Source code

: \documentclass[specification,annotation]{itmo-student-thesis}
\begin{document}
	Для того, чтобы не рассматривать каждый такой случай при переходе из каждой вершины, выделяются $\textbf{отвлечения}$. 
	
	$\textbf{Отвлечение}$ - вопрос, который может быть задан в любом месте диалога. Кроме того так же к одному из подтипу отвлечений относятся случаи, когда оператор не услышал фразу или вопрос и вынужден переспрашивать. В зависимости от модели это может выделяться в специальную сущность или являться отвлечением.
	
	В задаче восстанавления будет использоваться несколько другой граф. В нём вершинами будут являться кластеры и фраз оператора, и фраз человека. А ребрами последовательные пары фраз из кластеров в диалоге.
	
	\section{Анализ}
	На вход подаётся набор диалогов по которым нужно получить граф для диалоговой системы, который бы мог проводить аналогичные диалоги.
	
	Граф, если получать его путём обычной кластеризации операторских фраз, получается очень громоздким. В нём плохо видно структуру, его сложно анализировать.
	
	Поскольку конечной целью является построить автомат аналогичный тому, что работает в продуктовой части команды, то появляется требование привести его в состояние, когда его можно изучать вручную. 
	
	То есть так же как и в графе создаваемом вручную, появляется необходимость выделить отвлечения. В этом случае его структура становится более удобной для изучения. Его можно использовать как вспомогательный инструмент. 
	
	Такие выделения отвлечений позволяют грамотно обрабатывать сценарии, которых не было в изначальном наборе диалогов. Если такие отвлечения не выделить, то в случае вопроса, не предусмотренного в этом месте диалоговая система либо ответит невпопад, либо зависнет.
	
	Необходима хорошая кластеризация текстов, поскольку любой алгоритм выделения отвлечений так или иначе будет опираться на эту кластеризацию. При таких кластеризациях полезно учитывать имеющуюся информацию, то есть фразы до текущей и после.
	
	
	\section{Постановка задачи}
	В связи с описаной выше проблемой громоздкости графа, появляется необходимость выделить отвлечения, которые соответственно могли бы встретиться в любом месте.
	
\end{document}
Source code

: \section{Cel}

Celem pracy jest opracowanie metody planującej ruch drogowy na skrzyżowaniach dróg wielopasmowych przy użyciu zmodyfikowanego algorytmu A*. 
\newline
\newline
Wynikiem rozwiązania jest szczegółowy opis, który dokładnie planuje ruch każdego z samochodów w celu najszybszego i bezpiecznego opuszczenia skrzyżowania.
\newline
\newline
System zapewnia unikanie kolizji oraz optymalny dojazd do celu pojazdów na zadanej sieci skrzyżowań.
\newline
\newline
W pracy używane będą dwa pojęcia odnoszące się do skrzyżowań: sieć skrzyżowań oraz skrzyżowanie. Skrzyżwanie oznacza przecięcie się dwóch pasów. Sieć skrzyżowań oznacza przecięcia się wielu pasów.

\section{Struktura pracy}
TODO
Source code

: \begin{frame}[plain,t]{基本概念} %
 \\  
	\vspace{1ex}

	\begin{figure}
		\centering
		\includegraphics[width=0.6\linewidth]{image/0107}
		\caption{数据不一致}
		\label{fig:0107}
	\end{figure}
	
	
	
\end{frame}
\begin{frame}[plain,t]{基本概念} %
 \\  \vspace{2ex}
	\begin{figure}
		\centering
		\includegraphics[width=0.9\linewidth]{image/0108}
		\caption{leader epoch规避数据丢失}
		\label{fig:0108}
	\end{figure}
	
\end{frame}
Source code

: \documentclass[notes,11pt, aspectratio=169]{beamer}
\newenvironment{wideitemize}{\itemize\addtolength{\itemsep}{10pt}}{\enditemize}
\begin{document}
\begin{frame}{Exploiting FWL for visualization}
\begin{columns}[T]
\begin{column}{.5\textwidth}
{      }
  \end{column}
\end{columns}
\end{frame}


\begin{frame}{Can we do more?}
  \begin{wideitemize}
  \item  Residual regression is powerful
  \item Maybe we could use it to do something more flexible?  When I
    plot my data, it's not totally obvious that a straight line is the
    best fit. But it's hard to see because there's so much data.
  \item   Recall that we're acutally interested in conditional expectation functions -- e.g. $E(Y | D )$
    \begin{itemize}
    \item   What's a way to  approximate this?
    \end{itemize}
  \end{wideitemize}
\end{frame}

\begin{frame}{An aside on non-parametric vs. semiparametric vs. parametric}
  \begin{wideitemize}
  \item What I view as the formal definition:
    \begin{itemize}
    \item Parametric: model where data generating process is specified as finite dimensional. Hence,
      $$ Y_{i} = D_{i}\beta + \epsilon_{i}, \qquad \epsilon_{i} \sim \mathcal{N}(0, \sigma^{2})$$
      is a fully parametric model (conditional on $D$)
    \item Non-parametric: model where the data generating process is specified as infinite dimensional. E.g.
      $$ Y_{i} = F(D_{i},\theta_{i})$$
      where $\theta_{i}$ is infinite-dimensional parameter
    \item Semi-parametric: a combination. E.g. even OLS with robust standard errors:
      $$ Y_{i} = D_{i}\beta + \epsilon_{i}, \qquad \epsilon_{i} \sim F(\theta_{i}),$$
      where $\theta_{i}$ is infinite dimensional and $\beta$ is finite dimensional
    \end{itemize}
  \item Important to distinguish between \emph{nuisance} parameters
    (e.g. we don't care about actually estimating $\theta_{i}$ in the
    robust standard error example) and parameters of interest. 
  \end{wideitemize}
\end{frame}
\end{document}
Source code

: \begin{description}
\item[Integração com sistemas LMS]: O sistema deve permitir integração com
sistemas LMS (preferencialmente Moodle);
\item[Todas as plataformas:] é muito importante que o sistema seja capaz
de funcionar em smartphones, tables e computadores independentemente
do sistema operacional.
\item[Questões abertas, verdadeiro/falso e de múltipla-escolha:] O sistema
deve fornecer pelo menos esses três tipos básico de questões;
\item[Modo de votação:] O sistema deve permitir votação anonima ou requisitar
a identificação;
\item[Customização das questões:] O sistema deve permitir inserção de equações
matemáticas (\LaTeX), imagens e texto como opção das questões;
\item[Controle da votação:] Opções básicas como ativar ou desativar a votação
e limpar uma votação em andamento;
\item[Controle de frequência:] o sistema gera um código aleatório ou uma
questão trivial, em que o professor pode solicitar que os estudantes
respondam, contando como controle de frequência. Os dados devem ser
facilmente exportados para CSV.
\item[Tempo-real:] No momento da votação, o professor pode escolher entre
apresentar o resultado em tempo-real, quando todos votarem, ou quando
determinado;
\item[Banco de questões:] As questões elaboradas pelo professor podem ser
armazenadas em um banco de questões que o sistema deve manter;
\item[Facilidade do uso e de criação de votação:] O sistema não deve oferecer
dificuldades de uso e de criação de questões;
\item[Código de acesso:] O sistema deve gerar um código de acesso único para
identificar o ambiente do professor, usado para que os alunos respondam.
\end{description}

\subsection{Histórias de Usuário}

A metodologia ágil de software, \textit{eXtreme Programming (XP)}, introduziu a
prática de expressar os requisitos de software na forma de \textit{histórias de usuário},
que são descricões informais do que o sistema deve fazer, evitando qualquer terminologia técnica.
* * *
◆ TASK STATEMENT
The first line of the records begins the span, and the line containing "То есть так" ends it. Reproduce that span exactly, both ends included.

◆ EXERCISE ANSWER
Source code

: \documentclass[specification,annotation]{itmo-student-thesis}
\begin{document}
	Для того, чтобы не рассматривать каждый такой случай при переходе из каждой вершины, выделяются $\textbf{отвлечения}$. 
	
	$\textbf{Отвлечение}$ - вопрос, который может быть задан в любом месте диалога. Кроме того так же к одному из подтипу отвлечений относятся случаи, когда оператор не услышал фразу или вопрос и вынужден переспрашивать. В зависимости от модели это может выделяться в специальную сущность или являться отвлечением.
	
	В задаче восстанавления будет использоваться несколько другой граф. В нём вершинами будут являться кластеры и фраз оператора, и фраз человека. А ребрами последовательные пары фраз из кластеров в диалоге.
	
	\section{Анализ}
	На вход подаётся набор диалогов по которым нужно получить граф для диалоговой системы, который бы мог проводить аналогичные диалоги.
	
	Граф, если получать его путём обычной кластеризации операторских фраз, получается очень громоздким. В нём плохо видно структуру, его сложно анализировать.
	
	Поскольку конечной целью является построить автомат аналогичный тому, что работает в продуктовой части команды, то появляется требование привести его в состояние, когда его можно изучать вручную. 
	
	То есть так же как и в графе создаваемом вручную, появляется необходимость выделить отвлечения. В этом случае его структура становится более удобной для изучения. Его можно использовать как вспомогательный инструмент. 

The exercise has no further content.